Как быстро я иду, всего несколько минут и уже дамба. Знакомая лесенка, рядом была лужайка, где мы играли в штандр. Теперь тут колючие кусты и свалка мусора. Вот дом, где жил мой приятель. На чердаке этого дома мы читали с ним дореволюционные медицинские книги и учились принимать роды. И еще листали подшивку журнала «Нива». С буквами «ять». Вот я около водохранилища. Мы его для простоты звали озером. Как сократились расстояния! Вон там острова, к ним на спор плавал мой брат. Туда и обратно. Без страховки. Никаких лодок рядом. И доплыл. Это все ради девушки. Уже нет никого. И вряд ли кто плавает к тем далеким островам. Какая серая мутная вода! Это от цвета неба. Просто сегодня такой серый день. А так она голубая. И пена белая, а не грязно-желтая.

Как шумит прибой, если закрыть глаза, то кажется, что ты на берегу моря. А где чайки? Почему тут вороны, а не чайки? Нет рыбы? Тут всегда было много рыбы. Вот там, у куста я поймал огромного леща. А так маленькие окуньки и ерши. Бабушка их сушила и потом варила вкусный суп. А там дальше песчаные пляжи. Нет, не пойду туда. Я отсюда вижу, что нет там пляжей. Кому-то понадобился песок? Сейчас там кусты и мусор. А вот другая лестница, надо спускаться. Это знакомая улица, тут жила одноклассница. Тут стоял ее дом. А это что? Почему сломана калитка и забор? И что это за строение без окон и без крыши? Почему мне мерещатся знакомые из прошлого? Вы не знаете такую? Учительницей была? Да… она вроде педагогический закончила. Умерла? И что с ее домом? Вот так и стоит? Да нет, я просто так. Я не любопытный, и дом мне не нужен. Спасибо вам. И здоровья.

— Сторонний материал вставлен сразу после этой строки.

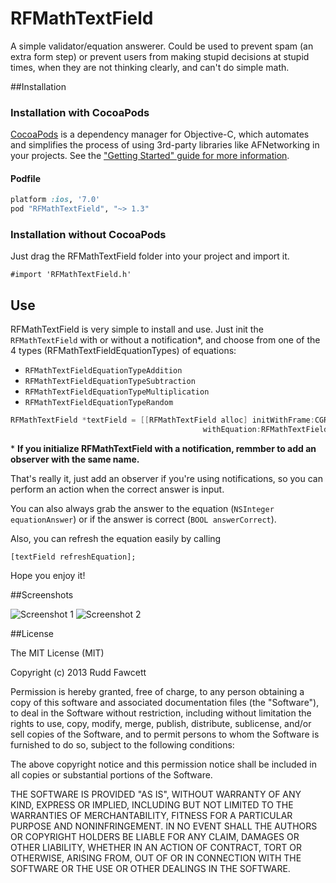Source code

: RFMathTextField
===============

A simple validator/equation answerer.  Could be used to prevent spam (an extra form step) or prevent users from making stupid decisions at stupid times, when they are not thinking clearly, and can't do simple math.

##Installation

### Installation with CocoaPods

[CocoaPods](http://cocoapods.org) is a dependency manager for Objective-C, which automates and simplifies the process of using 3rd-party libraries like AFNetworking in your projects. See the ["Getting Started" guide for more information](https://github.com/AFNetworking/AFNetworking/wiki/Getting-Started-with-AFNetworking).

#### Podfile

```ruby
platform :ios, '7.0'
pod "RFMathTextField", "~> 1.3"
```

### Installation without CocoaPods

Just drag the RFMathTextField folder into your project and import it.

```
#import 'RFMathTextField.h'
```

## Use

RFMathTextField is very simple to install and use.  Just init the `RFMathTextField` with or without a notification*, and choose from one of the 4 types (RFMathTextFieldEquationTypes) of equations:

- `RFMathTextFieldEquationTypeAddition`
- `RFMathTextFieldEquationTypeSubtraction`
- `RFMathTextFieldEquationTypeMultiplication`
- `RFMathTextFieldEquationTypeRandom`

```objective-c
RFMathTextField *textField = [[RFMathTextField alloc] initWithFrame:CGRectMake(20, 100, 180, 31)
                                           withEquation:RFMathTextFieldEquationTypeAddition 
```

\* **If you initialize RFMathTextField with a notification, remmber to add an observer with the same name.**

That's really it, just add an observer if you're using notifications, so you can perform an action when the correct answer is input.

You can also always grab the answer to the equation (`NSInteger equationAnswer`) or if the answer is correct (`BOOL answerCorrect`).

Also, you can refresh the equation easily by calling
```
[textField refreshEquation];
```

Hope you enjoy it!

##Screenshots

![Screenshot 1](http://i.imgur.com/cRZJ1cf.png) 
![Screenshot 2](http://i.imgur.com/94S4q40.png)

##License

The MIT License (MIT)

Copyright (c) 2013 Rudd Fawcett

Permission is hereby granted, free of charge, to any person obtaining a copy of
this software and associated documentation files (the "Software"), to deal in
the Software without restriction, including without limitation the rights to
use, copy, modify, merge, publish, distribute, sublicense, and/or sell copies of
the Software, and to permit persons to whom the Software is furnished to do so,
subject to the following conditions:

The above copyright notice and this permission notice shall be included in all
copies or substantial portions of the Software.

THE SOFTWARE IS PROVIDED "AS IS", WITHOUT WARRANTY OF ANY KIND, EXPRESS OR
IMPLIED, INCLUDING BUT NOT LIMITED TO THE WARRANTIES OF MERCHANTABILITY, FITNESS
FOR A PARTICULAR PURPOSE AND NONINFRINGEMENT. IN NO EVENT SHALL THE AUTHORS OR
COPYRIGHT HOLDERS BE LIABLE FOR ANY CLAIM, DAMAGES OR OTHER LIABILITY, WHETHER
IN AN ACTION OF CONTRACT, TORT OR OTHERWISE, ARISING FROM, OUT OF OR IN
CONNECTION WITH THE SOFTWARE OR THE USE OR OTHER DEALINGS IN THE SOFTWARE.
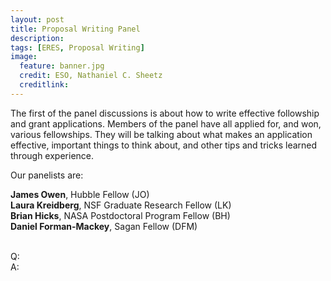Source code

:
 ```yaml
---
layout: post
title: Proposal Writing Panel
description: 
tags: [ERES, Proposal Writing]
image:
  feature: banner.jpg
  credit: ESO, Nathaniel C. Sheetz
  creditlink: 
---
```


The first of the panel discussions is about how to write effective followship and grant applications. Members of the panel have all applied for, and won, various fellowships. They will be talking about what makes an application effective, important things to think about, and other tips and tricks learned through experience.

Our panelists are:

**James Owen**, Hubble Fellow (JO)<br />
**Laura Kreidberg**, NSF Graduate Research Fellow (LK)<br />
**Brian Hicks**, NASA Postdoctoral Program Fellow (BH)<br />
**Daniel Forman-Mackey**, Sagan Fellow (DFM)<br />

<br />Q:
<br />A:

А вот дедушка с палкой стоит на крыльце. Он стоял, когда мы с Андреем подъезжали. И сейчас стоит. Он так гуляет. Тут дорога, тут машины, тут что-то происходит. Это дорогу ему уже никогда не перейти. Он стоит на крыльце и смотрит на жизнь. И ничего ему не надо. Я точно это знаю. Наступает момент, когда уже не хочется переходить дорогу. Достаточно вот так стоять и смотреть на машины.

Где телефон, надо звонить Андрею, надо уезжать отсюда. Это страшное место. И не потому, что нет нормальных тропинок. Отсюда слишком хорошо видна вся жизнь. Ее начало и конец. Это как высокая гора, где все начиналось. И видны все тропинки, ведущие вниз и к другим горам. Вниз дорожек больше. Андрей, где ты? Вот его машина. Куда? В ресторан, самый лучший в городе, чтобы выпить и поесть. Чтобы забыть старика с палкой и мутную речку. А что это я так разнервничался? Ведь видел такое сотни раз! Видел и хуже, я ведь почти всю страну объездил. Просто это слишком мое, слишком родное. Давай, Андрей, ни о чем не спрашивай, но ты молодец, все понимаешь и молчишь.

 Ресторан

Ресторан назывался «Венеция». Там никого не было. Даже официантов. Всех заменяла девушка, стоявшая за стойкой бара, рядом с бочкой пива. Андрей рассказал мне про владельца ресторана. У него «порше». Это, как символ удачи. У него «порше», а у Андрея раздолбанная «девятка». Андрей никуда не вписался. Чтобы вписаться, нужен другой характер. Уметь работать не обязательно, характера достаточно. Но почему Андрей так с уважением говорит про «порше»? Не про хозяина, а про его машину. Ну, ладно, пусть про машину. Под песни о красивой жизни.

И что мы будем пить? Вино? Этого нет, этого нет, а что есть? Вино из Азербайджана? Годится! Как отдает пробкой! Мы такое пили при советской власти. А что, нормально пошло. И фляжка с коньяком пригодилась. Теперь все вроде ничего, даже нравится. Занавесочки, скатерти чистые, картинки Венеции. Как близко и как далеко отсюда Венеция. Эскалоп? Знакомое слово, это тоже из того времени. Это свинина в сухарях? А можно просто отбивную? Замечательно. Как быстро принесли! А почему она в сухарях? Тут все в сухарях? Нет, что вы, мне очень нравится, и пюре совсем домашнее, и вино такое знакомое. Мы его из горлышка пили в подъезде. Вкусно было, но давно.